When I ran across the novel “Overstory” by Richard Powers, all I knew was that it was about trees and it won a Pulitzer Prize. I avoided reviews just so I could form my own opinion and thus write an honest book review for my own blog.
Obviously, most Pulitzer Prize winning books are great but it’s not guaranteed that you will like them. As soon as I heard that this novel was about trees, I was hooked.
Considering the novel’s door stopper size, I opted for the audio version through my Audible account. I probably wouldn’t have finished the book if I had it by my bed. Audio is easy and I listened to it mostly at work while I worked. It runs at 23 hours and I usually listen at 1.25 speed.
When I’m not running landscape crews, it’s OK to put a book on while I landscape.
You will like this book if you love trees.

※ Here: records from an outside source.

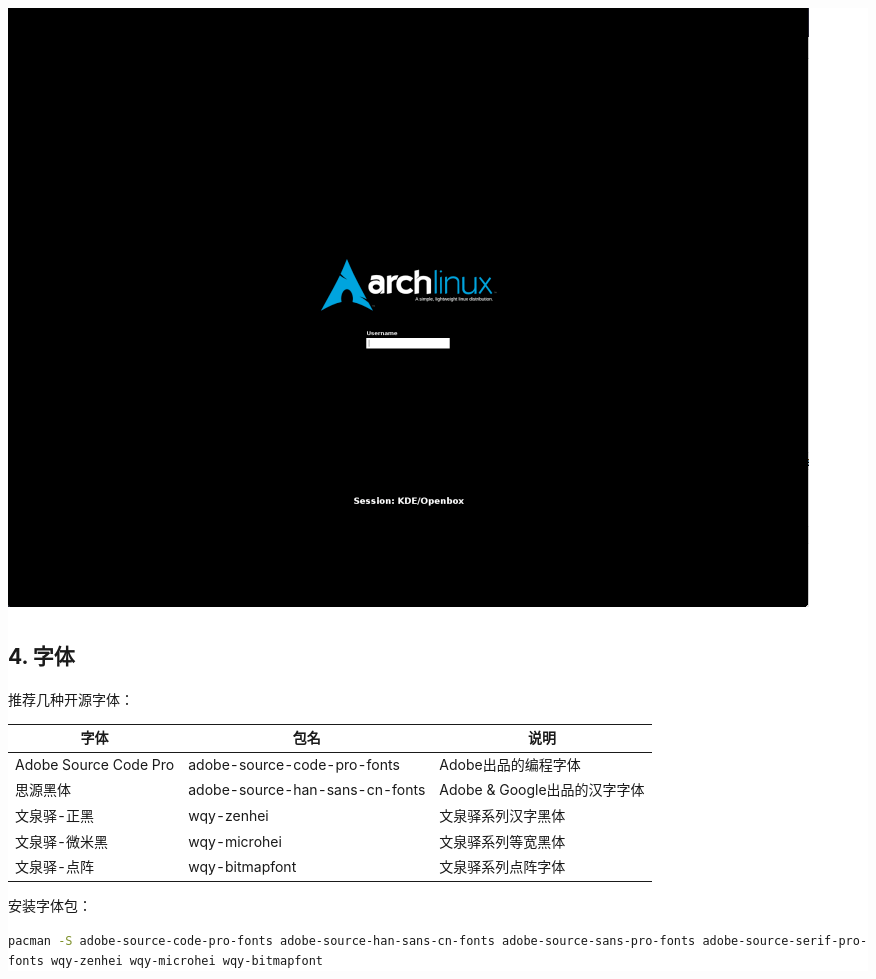![slim-archblack-theme](/assets/images/slim-archblack-theme.png)


## 4. 字体

推荐几种开源字体：

|字体|包名|说明|
|---|----|---|
|Adobe Source Code Pro|adobe-source-code-pro-fonts|Adobe出品的编程字体|
|思源黑体|adobe-source-han-sans-cn-fonts|Adobe & Google出品的汉字字体|
|文泉驿-正黑|wqy-zenhei|文泉驿系列汉字黑体|
|文泉驿-微米黑|wqy-microhei|文泉驿系列等宽黑体|
|文泉驿-点阵|wqy-bitmapfont|文泉驿系列点阵字体|

安装字体包：

```bash
pacman -S adobe-source-code-pro-fonts adobe-source-han-sans-cn-fonts adobe-source-sans-pro-fonts adobe-source-serif-pro-fonts wqy-zenhei wqy-microhei wqy-bitmapfont
```

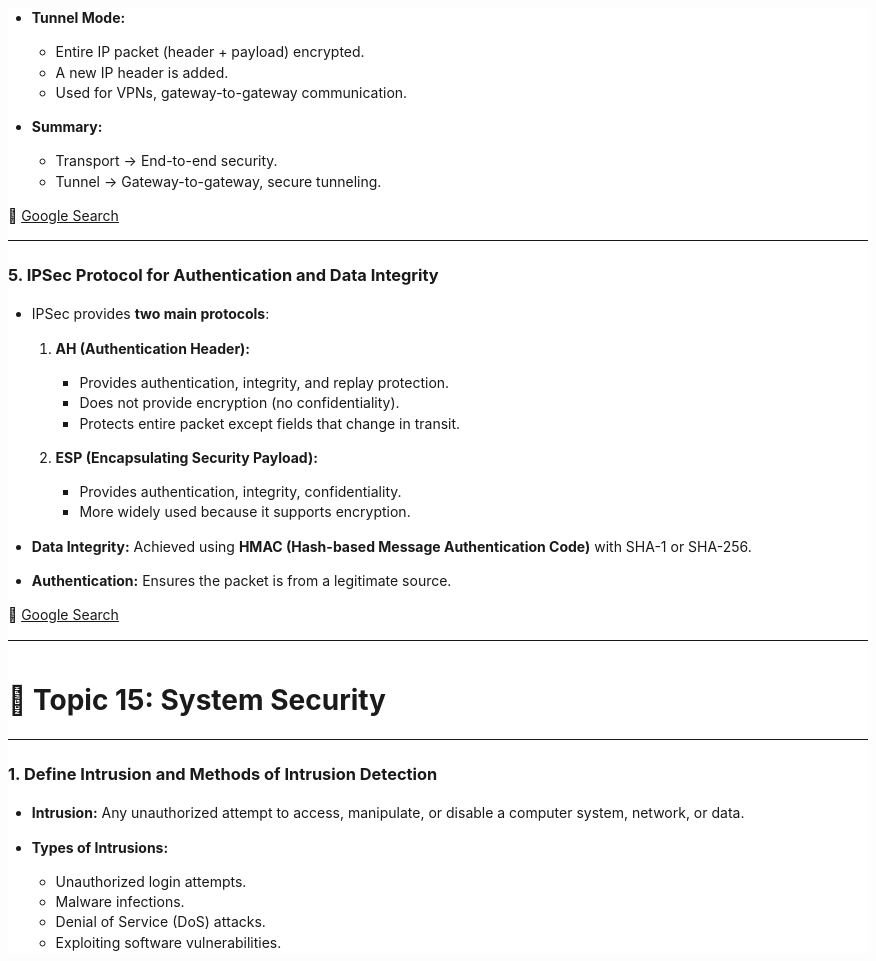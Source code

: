 * **Tunnel Mode:**

  * Entire IP packet (header + payload) encrypted.
  * A new IP header is added.
  * Used for VPNs, gateway-to-gateway communication.

* **Summary:**

  * Transport → End-to-end security.
  * Tunnel → Gateway-to-gateway, secure tunneling.

🔗 [Google Search](https://www.google.com/search?q=tunnel+mode+vs+transport+mode+in+IPSec)

---

### **5. IPSec Protocol for Authentication and Data Integrity**

* IPSec provides **two main protocols**:

  1. **AH (Authentication Header):**

     * Provides authentication, integrity, and replay protection.
     * Does not provide encryption (no confidentiality).
     * Protects entire packet except fields that change in transit.

  2. **ESP (Encapsulating Security Payload):**

     * Provides authentication, integrity, confidentiality.
     * More widely used because it supports encryption.

* **Data Integrity:** Achieved using **HMAC (Hash-based Message Authentication Code)** with SHA-1 or SHA-256.

* **Authentication:** Ensures the packet is from a legitimate source.

🔗 [Google Search](https://www.google.com/search?q=IPSec+protocol+authentication+and+integrity)

---

# 📘 Topic 15: System Security

---

### **1. Define Intrusion and Methods of Intrusion Detection**

* **Intrusion:** Any unauthorized attempt to access, manipulate, or disable a computer system, network, or data.

* **Types of Intrusions:**

  * Unauthorized login attempts.
  * Malware infections.
  * Denial of Service (DoS) attacks.
  * Exploiting software vulnerabilities.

Trees take center stage in this novel. Just the way I like it. And while this is a work of fiction, you will learn lots about trees. I can tell that the author did his homework on trees. If you removed the fictional humans, this would be a great tree primer.
For example, we now know that trees aren’t stand alone plants. They’re interconnected, they communicate and help each other. Only trees have achieved what humans couldn’t: true communism.
Of course, there are deeper questions that go beyond trees. What are we doing to our Earth? Are we messing everything up? Can we do better?
Some of the characters resort to direct action to protect ancient trees. Having read about Earth First! and Ed Abbey’s work, this was my easily my favourite part of the book. And like Earth First!, some end up in jail.
Overstory deserves it’s Pulitzer Prize status! I thoroughly enjoyed it. The human stories are there in the background and you almost don’t notice that the author is teaching you about trees. The details about trees are hardly fiction. You will learn lots of new stuff about trees in this novel.
And you will be left to ponder some deeper questions about the way we live with nature. Read this novel if you like trees or wonder why humans are messing things up.
5 stars out of 5, easily, but get the audio version. It’s 23 hours well spent.